Then the ali‘i’s people came one day and caught Ku‘ula and his family and tied their hands behind their backs, the evil-doer from Moloka‘i being there to aid in executing the ali‘i’s cruel orders resulting from his deceit. Ku‘ula and his family were taken into their house; he was tied to the pouhana (end post supporting the ridgepole), his wife was tied to the kai waena (middle post) of the house, and the boy, ‘Ai‘ai, was tied to one of the pou o manu (corner posts). Then the people went outside, barricaded the doorway with wood, and set the wood on fire. Men, women, and children watched the burning house with deep pity for the family within, and tears were streaming down their cheeks as they remembered Ku‘ula’s kindness during the time they had all lived together. The people didn’t know why they had been ordered to burn this family and this house.

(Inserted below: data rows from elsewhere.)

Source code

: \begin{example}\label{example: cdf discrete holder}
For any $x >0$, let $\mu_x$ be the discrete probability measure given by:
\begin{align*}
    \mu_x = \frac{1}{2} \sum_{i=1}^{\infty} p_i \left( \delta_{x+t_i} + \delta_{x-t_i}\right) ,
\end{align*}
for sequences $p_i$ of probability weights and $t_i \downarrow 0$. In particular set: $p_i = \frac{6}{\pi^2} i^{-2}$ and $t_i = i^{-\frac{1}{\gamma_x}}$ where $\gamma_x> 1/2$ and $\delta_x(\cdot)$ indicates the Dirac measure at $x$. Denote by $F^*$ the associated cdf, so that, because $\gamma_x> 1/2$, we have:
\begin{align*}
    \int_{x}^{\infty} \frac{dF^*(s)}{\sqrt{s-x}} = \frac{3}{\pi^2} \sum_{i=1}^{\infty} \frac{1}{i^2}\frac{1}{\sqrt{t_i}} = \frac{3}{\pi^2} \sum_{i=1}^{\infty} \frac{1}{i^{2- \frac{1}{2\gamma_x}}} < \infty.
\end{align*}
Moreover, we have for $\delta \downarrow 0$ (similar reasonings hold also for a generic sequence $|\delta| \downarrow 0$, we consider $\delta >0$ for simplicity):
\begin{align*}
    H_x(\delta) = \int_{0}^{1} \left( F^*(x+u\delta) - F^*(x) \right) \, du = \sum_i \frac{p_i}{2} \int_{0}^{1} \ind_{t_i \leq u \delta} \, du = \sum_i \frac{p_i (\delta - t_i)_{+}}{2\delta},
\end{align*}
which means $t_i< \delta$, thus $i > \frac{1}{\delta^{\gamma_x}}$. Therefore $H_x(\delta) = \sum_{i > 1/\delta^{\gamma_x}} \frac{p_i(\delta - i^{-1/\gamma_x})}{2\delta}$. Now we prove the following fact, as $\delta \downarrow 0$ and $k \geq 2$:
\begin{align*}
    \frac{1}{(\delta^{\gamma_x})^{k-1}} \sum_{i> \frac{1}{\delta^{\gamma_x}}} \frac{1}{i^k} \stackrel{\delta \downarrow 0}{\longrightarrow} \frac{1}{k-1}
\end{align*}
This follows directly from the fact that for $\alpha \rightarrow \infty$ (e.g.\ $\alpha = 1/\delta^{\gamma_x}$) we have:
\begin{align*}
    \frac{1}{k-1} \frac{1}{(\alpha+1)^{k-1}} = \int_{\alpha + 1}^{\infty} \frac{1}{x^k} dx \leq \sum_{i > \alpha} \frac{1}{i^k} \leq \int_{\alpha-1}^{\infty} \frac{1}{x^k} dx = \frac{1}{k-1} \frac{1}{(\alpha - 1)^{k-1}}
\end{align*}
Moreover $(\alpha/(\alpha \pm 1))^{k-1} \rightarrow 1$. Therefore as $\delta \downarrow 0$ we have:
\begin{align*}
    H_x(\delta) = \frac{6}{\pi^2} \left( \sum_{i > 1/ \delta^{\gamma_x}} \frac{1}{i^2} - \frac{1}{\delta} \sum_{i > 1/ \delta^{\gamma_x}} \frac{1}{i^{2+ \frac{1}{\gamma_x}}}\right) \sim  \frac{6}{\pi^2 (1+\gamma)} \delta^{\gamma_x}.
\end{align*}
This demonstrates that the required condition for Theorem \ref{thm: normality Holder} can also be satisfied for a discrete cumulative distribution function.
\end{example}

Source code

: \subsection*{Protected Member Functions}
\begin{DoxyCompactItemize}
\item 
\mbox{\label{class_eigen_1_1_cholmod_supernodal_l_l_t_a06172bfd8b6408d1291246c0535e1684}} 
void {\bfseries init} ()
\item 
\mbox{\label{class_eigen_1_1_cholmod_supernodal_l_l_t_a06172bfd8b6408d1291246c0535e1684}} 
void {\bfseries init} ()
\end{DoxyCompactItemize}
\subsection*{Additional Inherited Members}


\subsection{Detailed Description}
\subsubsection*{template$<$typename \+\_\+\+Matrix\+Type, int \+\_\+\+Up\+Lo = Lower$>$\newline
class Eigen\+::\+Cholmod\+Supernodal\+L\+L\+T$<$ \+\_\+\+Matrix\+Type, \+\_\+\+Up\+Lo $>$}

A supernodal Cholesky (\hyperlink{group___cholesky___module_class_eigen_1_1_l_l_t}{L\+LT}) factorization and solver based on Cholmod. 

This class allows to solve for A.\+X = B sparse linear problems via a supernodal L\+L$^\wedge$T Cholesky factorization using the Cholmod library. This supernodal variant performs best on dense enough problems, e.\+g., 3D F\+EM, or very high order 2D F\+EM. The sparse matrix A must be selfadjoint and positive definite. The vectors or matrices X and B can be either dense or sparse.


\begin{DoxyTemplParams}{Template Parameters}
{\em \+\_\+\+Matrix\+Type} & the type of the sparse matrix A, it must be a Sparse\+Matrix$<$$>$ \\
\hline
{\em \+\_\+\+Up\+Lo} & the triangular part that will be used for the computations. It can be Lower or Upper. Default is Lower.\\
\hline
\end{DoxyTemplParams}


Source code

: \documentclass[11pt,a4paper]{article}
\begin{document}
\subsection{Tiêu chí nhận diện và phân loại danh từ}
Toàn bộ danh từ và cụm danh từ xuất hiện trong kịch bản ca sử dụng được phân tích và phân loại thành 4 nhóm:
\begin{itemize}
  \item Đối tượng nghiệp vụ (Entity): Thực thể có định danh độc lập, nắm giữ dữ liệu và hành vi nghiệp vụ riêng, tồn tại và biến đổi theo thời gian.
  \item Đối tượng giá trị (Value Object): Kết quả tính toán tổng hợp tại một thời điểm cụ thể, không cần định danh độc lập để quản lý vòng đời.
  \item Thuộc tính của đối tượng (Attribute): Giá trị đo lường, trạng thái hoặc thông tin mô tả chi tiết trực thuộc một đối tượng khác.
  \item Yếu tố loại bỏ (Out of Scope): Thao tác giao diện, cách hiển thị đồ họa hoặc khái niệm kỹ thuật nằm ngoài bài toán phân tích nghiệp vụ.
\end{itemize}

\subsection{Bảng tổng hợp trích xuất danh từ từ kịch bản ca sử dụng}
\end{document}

Before the fire was lit, the ropes which bound the captives had dropped from their hands. When the fire was raging all about the house and the flames were consuming everything, Ku‘ula and his wife gave their last message to their son and left him. They departed from the house as quietly as the last breath leaves the body, and none of the people standing there saw from where, or how, Ku‘ula and his wife left. ‘Ai‘ai was the only one that retained physical form. His parents’ bodies were transformed by some miraculous power and entered the sea, taking with them all the fish swimming in and around Hana, as well as all the seaweed, crabs, crawfish, and the various kinds of shellfish along the seashore, even the ‘opihi-ko‘ele at the rocky beach. All the i‘a was gone. This was the first stroke of Ku‘ula’s revenge on the ali‘i and the people of Hana who obeyed his mandate; they suffered greatly from the lack of seafood.

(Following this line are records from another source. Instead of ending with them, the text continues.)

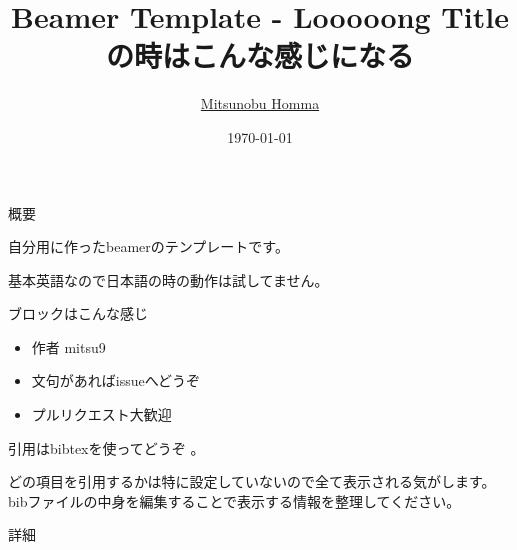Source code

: \documentclass[11pt, uplatex, unicode, dvipdfmx]{beamer}
\title[]{Beamer Template - Looooong Titleの時はこんな感じになる}
\author[]{\underline{Mitsunobu Homma}} %
\date{\today}
\institute[]{Graduate School of Engineering, Soka University, Tokyo}
\begin{document}
\maketitle

\begin{frame}[t]{概要}

自分用に作ったbeamerのテンプレートです。

基本英語なので日本語の時の動作は試してません。

\begin{block}{ブロックはこんな感じ}
\begin{itemize}
\item 作者 mitsu9
\item 文句があればissueへどうぞ
\item プルリクエスト大歓迎
\end{itemize}
\end{block}

引用はbibtexを使ってどうぞ 。

どの項目を引用するかは特に設定していないので全て表示される気がします。bibファイルの中身を編集することで表示する情報を整理してください。
\end{frame}
\begin{frame}[t]{詳細}

\end{frame}
\end{document}
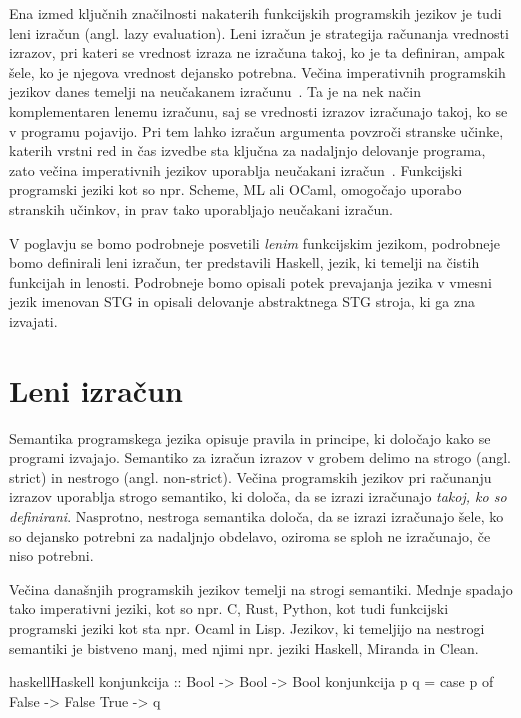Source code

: Ena izmed ključnih značilnosti nakaterih funkcijskih programskih jezikov je tudi leni izračun (angl. lazy evaluation). Leni izračun je strategija računanja vrednosti izrazov, pri kateri se vrednost izraza ne izračuna takoj, ko je ta definiran, ampak šele, ko je njegova vrednost dejansko potrebna. Večina imperativnih programskih jezikov danes temelji na ne\-u\-ča\-ka\-nem iz\-ra\-ču\-nu~\cite{peyton1987implementation}. Ta je na nek način komplementaren lenemu izračunu, saj se vrednosti izrazov izračunajo takoj, ko se v programu pojavijo. Pri tem lahko izračun argumenta povzroči stranske učinke, katerih vrstni red in čas izvedbe sta ključna za nadaljnjo delovanje programa, zato večina imperativnih jezikov uporablja neučakani izračun~\cite{peyton1987implementation}. Funkcijski programski jeziki kot so npr. Scheme, ML ali OCaml, omogočajo uporabo stranskih učinkov, in prav tako uporabljajo neučakani izračun.

V poglavju se bomo podrobneje posvetili \textit{lenim} funkcijskim jezikom, podrobneje bomo definirali leni izračun, ter predstavili Haskell, jezik, ki temelji na čistih funkcijah in lenosti. Podrobneje bomo opisali potek prevajanja jezika v vmesni jezik imenovan STG in opisali delovanje abstraktnega STG stroja, ki ga zna izvajati.

\section{Leni izračun}
\label{sec:leni-izracun}

Semantika programskega jezika opisuje pravila in principe, ki določajo kako se programi izvajajo. Semantiko za izračun izrazov v grobem delimo na strogo (angl. strict) in nestrogo (angl. non-strict). Večina programskih jezikov pri računanju izrazov uporablja strogo semantiko, ki določa, da se izrazi izračunajo \textit{takoj, ko so definirani}. Nasprotno, nestroga semantika določa, da se izrazi izračunajo šele, ko so dejansko potrebni za nadaljnjo obdelavo, oziroma se sploh ne izračunajo, če niso potrebni.

Večina današnjih programskih jezikov temelji na strogi semantiki. Mednje spadajo tako imperativni jeziki, kot so npr. C, Rust, Python, kot tudi funkcijski programski jeziki kot sta npr. Ocaml in Lisp. Jezikov, ki temeljijo na nestrogi semantiki je bistveno manj, med njimi npr. jeziki Haskell, Miranda in Clean.

\begin{code-box}{haskell}{Haskell}
konjunkcija :: Bool -> Bool -> Bool
konjunkcija p q =
	case p of
		False -> False
		True -> q
\end{code-box}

After Ku‘ula and his wife left the house, the three gourds exploded, one by one, from the heat, and all those watching the burning house believed the explosions were the bursting bodies of the three people inside. The flames shot up through the roof of the house, and the black smoke hovered above, then turned toward the front of Kaiwiopele Hill. The people saw ‘Ai‘ai ascend through the flames and walk upon the smoke toward the hill till he came to a small cave that opened to receive him.

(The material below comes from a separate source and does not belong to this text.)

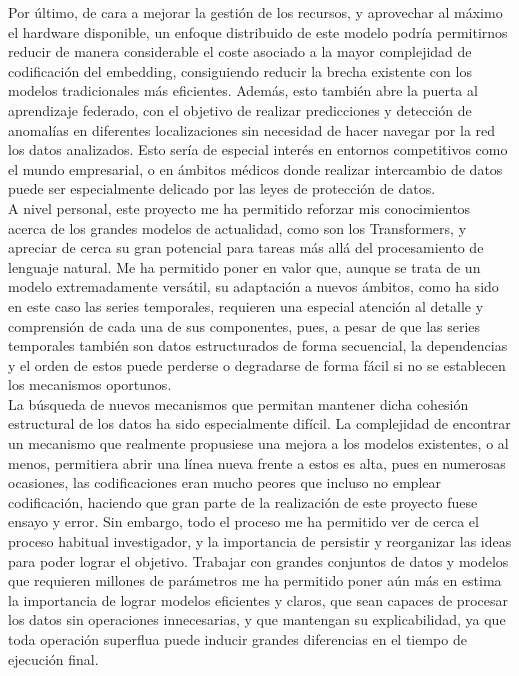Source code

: Por último, de cara a mejorar la gestión de los recursos, y aprovechar al máximo el hardware disponible, un enfoque distribuido de este modelo podría permitirnos reducir de manera considerable el coste asociado a la mayor complejidad de codificación del embedding, consiguiendo reducir la brecha existente con los modelos tradicionales más eficientes. Además, esto también abre la puerta al aprendizaje federado, con el objetivo de realizar predicciones y detección de anomalías en diferentes localizaciones sin necesidad de hacer navegar por la red los datos analizados. Esto sería de especial interés en entornos competitivos como el mundo empresarial, o en ámbitos médicos donde realizar intercambio de datos puede ser especialmente delicado por las leyes de protección de datos.\\

A nivel personal, este proyecto me ha permitido reforzar mis conocimientos acerca de los grandes modelos de actualidad, como son los Transformers, y apreciar de cerca su gran potencial para tareas más allá del procesamiento de lenguaje natural. Me ha permitido poner en valor que, aunque se trata de un modelo extremadamente versátil, su adaptación a nuevos ámbitos, como ha sido en este caso las series temporales, requieren una especial atención al detalle y comprensión de cada una de sus componentes, pues, a pesar de que las series temporales también son datos estructurados de forma secuencial, la dependencias y el orden de estos puede perderse o degradarse de forma fácil si no se establecen los mecanismos oportunos.\\

La búsqueda de nuevos mecanismos que permitan mantener dicha cohesión estructural de los datos ha sido especialmente difícil. La complejidad de encontrar un mecanismo que realmente propusiese una mejora a los modelos existentes, o al menos, permitiera abrir una línea nueva frente a estos es alta, pues en numerosas ocasiones, las codificaciones eran mucho peores que incluso no emplear codificación, haciendo que gran parte de la realización de este proyecto fuese ensayo y error. Sin embargo, todo el proceso me ha permitido ver de cerca el proceso habitual investigador, y la importancia de persistir y reorganizar las ideas para poder lograr el objetivo. Trabajar con grandes conjuntos de datos y modelos que requieren millones de parámetros me ha permitido poner aún más en estima la importancia de lograr modelos eficientes y claros, que sean capaces de procesar los datos sin operaciones innecesarias, y que mantengan su explicabilidad, ya que toda operación superflua puede inducir grandes diferencias en el tiempo de ejecución final.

As ‘Ai‘ai left the house, it burned fiercely, and ‘Ai‘ai called upon his father, as his father had instructed, to destroy by fire all those who had caught and bound the family and set the house on fire. As he finished his appeal, he saw the rippling of the wind on the sea and a misty rain coming with it, increasing as it came till it reached Leho‘ula, where it fanned the blazing fire so that the flames reached out into the crowd for those who had obeyed the ali‘i and the man from Moloka‘i who had caused the trouble, and consumed them all. Strangely, all those who had refused to participate in the burning of Ku‘ula and his family, though closer to the burning house, were uninjured. The tongues of fire reached out only for the guilty ones. Their charred bodies were left to show the people remaining the second stroke of Ku‘ula’s vengeance. Because of this selective destruction of the fire, some of the people doubted Ku‘ula and his wife had died, and much disputation arose among them on the subject.

After ‘Ai‘ai walked out through the flames and smoke to the cave, he stayed there through the night. The next morning, he left his hook, his pa, his leho, and his sandstone in the cave and walked to the road at Puilio, where he met several children amusing themselves by shooting arrows; one of the children befriended him and invited him home. ‘Ai‘ai accepted the invitation, and the boy and his parents treated him well, so ‘Ai‘ai remained with them for some days.

While ‘Ai‘ai was living there, the parents of the boy learned of the ali‘i’s order for all the people of Hana to go fishing for hinalea. The people obeyed the royal order, but when they went down to the shore with their fishing baskets,10 they looked around for ueue, the usual bait, which was to be pounded up and put into the baskets, but they could not find any, nor any other bait material; nor could they see any fish in the sea. “Why?” they wondered. Because Ku‘ula and his wife had taken away all the fish and everything pertaining to fishing.

Finding no bait, the people of Hana pounded up limestone and placed it in the baskets and swam out and set them. They watched and waited all day, but in vain, for not a single hinalea was seen or caught. When night came, they went home empty-handed and came down again the next day, only to meet with the same result. The parents of the boy who had befriended ‘Ai‘ai were in this fishing party, in obedience to the ali‘i’s orders. Seeing them go down daily to Haneo‘o, ‘Ai‘ai asked what was going on and they told him; so ‘Ai‘ai told his friend to come with him to the cave. There ‘Ai‘ai showed him the stone fish god Pohaku-muone and said, “We can get fish with this stone without much work or trouble.”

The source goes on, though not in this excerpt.